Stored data
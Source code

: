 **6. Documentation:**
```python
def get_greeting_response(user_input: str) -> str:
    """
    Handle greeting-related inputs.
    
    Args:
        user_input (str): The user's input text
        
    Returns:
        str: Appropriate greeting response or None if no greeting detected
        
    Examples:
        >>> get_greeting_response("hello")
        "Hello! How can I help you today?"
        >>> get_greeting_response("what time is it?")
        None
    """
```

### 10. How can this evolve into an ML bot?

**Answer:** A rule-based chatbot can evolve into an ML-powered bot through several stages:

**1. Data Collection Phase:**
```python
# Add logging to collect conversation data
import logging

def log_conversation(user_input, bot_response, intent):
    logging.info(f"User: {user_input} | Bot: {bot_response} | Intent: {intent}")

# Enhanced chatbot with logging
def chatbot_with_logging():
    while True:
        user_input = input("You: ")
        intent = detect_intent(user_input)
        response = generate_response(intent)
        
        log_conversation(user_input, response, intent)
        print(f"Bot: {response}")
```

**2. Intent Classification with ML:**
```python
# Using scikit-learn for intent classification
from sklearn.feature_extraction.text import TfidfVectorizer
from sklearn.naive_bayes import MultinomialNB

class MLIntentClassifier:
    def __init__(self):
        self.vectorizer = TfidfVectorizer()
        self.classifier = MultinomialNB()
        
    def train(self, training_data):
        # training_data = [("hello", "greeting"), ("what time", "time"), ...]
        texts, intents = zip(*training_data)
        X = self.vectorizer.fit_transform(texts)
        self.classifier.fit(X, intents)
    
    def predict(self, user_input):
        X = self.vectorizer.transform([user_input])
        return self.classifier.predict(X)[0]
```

[Your assignment]
Your answer should be one number, the count of lines in the entries holding the string "texts".

[Answer box]
2